Apenas Odília terminou, que uma avalanche de palhaços veio de roldão, entre risadas, gritos estrídulos e berros, até ao meio da arena. Dir-se-ia um bando de caricaturas loucas, no frenesi dos seus gestos, nos esgares das suas bocas, e vestidos, uns de cetim todo negro, outros de cetim escarlate ou verde, calvos e ossudos, dançaram uma farândola de epilepsia, para súbito se soltarem e caírem com baques pícaros e rugidos. De repente imobilizaram-se, bateram os dentes, com bocas rasgadas até às orelhas, só bocas, numa expressão de terror cómico, para outra vez partirem na ronda macabra, redemoinharem com risos e berros...
Não sei, porém, que triste melodia a música começou a tocar, que aflitiva tristeza correu por todo o circo, agora petrificado, quando os criados terminaram por cobrir de veludo um estrado de madeira. Em torno todos os clowns se sentaram, num silêncio enorme, a revirarem os olhos de terror. Uma figurinha pálida de mulher desceu então a rampa, com um triste, um cansado sorriso à flor dos lábios, e dava, essa criatura atirada para o meio do circo a ferver, chapinhado de borboletas de fogo, que dir-se-iam voarem em exames, perseguirem-se amorosas, caírem exaustas sobre o carmim das paredes, não sei que impressão de sacrifício e de mágoa, que punha, ao vê-la, os olhos rasos de lágrimas... Serena subiu para o meio do sangue estagnado do estrado, onde era, na sua malha cor de malva como uma flor atirada para uma mesa de autópsia. Os palhaços batiam, todos à roda, calvos e hirtos, de olhares fixos nela, os dentes de medo, e sempre com o mesmo sorriso resignado e meigo, se pôs a contorcer-se, em deslocações, que arrepiavam e entristeciam... Por vezes parecia um aranhiço, as pernas torcidas, os braços arredados, a cabeça a aparecer, pálida e abandonada, sorrindo sempre... Até que no meio dos palhaços, que fugiram de roldão, ela foi arrebatada, envolta, como uma castelã roubada por mendigos, numa noite de pesadelo e de loucura...

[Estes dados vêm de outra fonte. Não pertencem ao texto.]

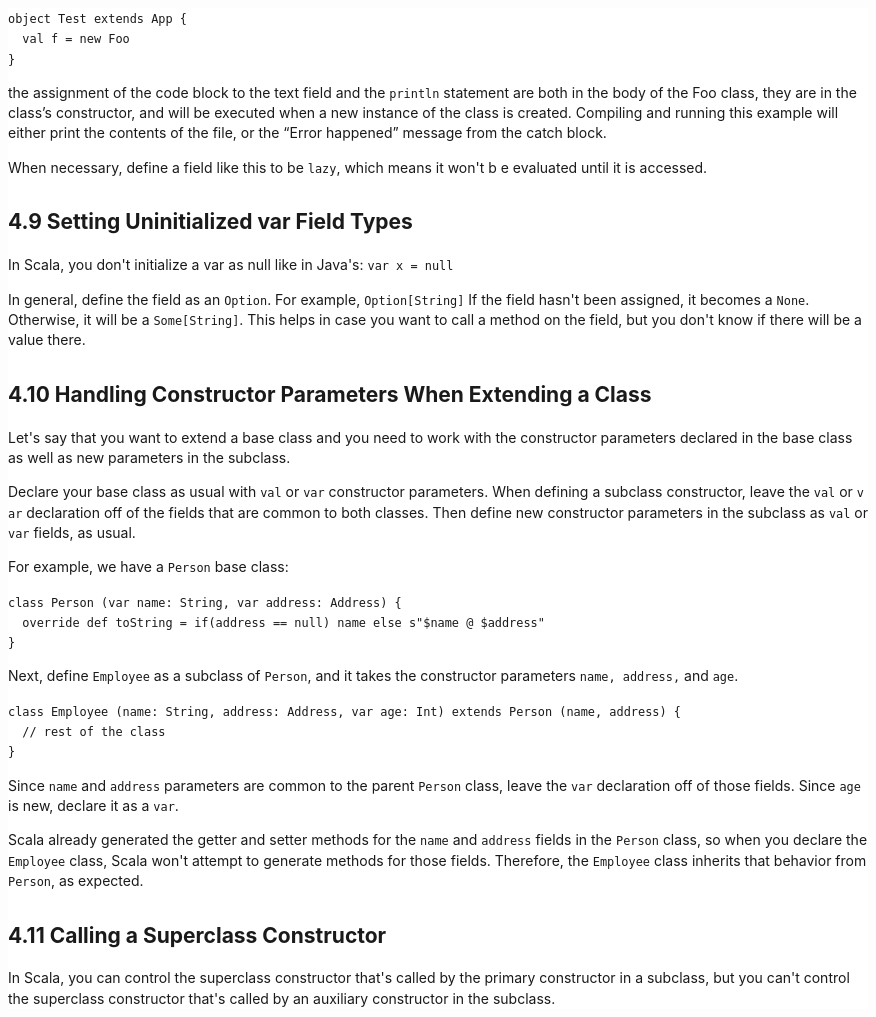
 ```
object Test extends App {
  val f = new Foo
}
```
the assignment of the code block to the text field and the `println` statement are both in the body of the Foo class, they are in the class’s constructor, and will be executed when a new instance of the class is created. Compiling and running this example will either print the contents of the file, or the “Error happened” message from the catch block.

When necessary, define a field like this to be `lazy`, which means it won't b e evaluated until it is accessed.

## 4.9 Setting Uninitialized var Field Types
In Scala, you don't initialize a var as null like in Java's: `var x = null`

In general, define the field as an `Option`. For example, `Option[String]` If the field hasn't been assigned, it becomes a `None`. Otherwise, it will be a `Some[String]`. This helps in case you want to call a method on the field, but you don't know if there will be a value there.

## 4.10 Handling Constructor Parameters When Extending a Class
Let's say that you want to extend a base class and you need to work with the constructor parameters declared in the base class as well as new parameters in the subclass.

Declare your base class as usual with `val` or `var` constructor parameters. When defining a subclass constructor, leave the `val` or `var` declaration off of the fields that are common to both classes. Then define new constructor parameters in the subclass as `val` or `var`
fields, as usual.

For example, we have a `Person` base class:
```
class Person (var name: String, var address: Address) {
  override def toString = if(address == null) name else s"$name @ $address"
}
```

Next, define `Employee` as a subclass of `Person`, and it takes the constructor parameters `name, address,` and `age`.

```
class Employee (name: String, address: Address, var age: Int) extends Person (name, address) {
  // rest of the class
}
```

Since `name` and `address` parameters are common to the parent `Person` class, leave the `var` declaration off of those fields. Since `age` is new, declare it as a `var`.

Scala already generated the getter and setter methods for the `name` and `address` fields in the `Person` class, so when you declare the `Employee` class, Scala won't attempt to generate methods for those fields. Therefore, the `Employee` class inherits that behavior from `Person`, as expected.

## 4.11 Calling a Superclass Constructor
In Scala, you can control the superclass constructor that's called by the primary constructor in a subclass, but you can't control the superclass constructor that's called by an auxiliary constructor in the subclass.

A música então, solta, livre enfim, recomeçou um galope em que as notas tiniam com brilhos e choques de espadas encontrando-se — e cavalos, em pêlo, negros e raivosos, vieram escarvar a arena, montados por mulheres e homens do circo. Não sei bem que velha, que encantadora alegoria, representava aquela perseguição, à roda, sempre à roda, em que as raparigas defendiam flores, escondidas nos seios, que os homens procuravam roubar com beijos...
Visto de cima, donde o palhaço se instalara, o circo retomava o seu aspecto de delírio, de redemoinho afundado, cavado pela tempestade no mar raivoso e onde apenas cabeças sobrenadavam e braços faziam gestos de desespero e de raiva. Ao fundo a galopada dos cavalos acelerava-se, dando tonturas, à roda, sempre à roda, negros e em pêlo...
O último bravo lançado, o tinir da rede acabada de estender, e os voadores apareceram com sorrisos postiços, ele vestido todo de branco, moreno e forte, ela, frágil e loura, toda vestida de negro. Treparam pela corda, marinharam até ao alto e sentados cada um no seu trapézio, sorriram. A música aniquilara-se, tomada de espanto e toda a multidão erguia, a cabeça, de olhar posto neles. Siwit suspendeu-se no trapézio, seguro pela curva das pernas os braços estendidos, esperando. Manuela rasgou o silêncio com um grito estrídulo e lançada pelo ar, o cabelo a esvoaçar, envolvendo-a em poeira luminosa, com reflexos de oiro, veio cair-lhe, com um solavanco, nas mãos arrepeladas. Logo a música rompeu num triunfo e as palmas caíram como marteladas.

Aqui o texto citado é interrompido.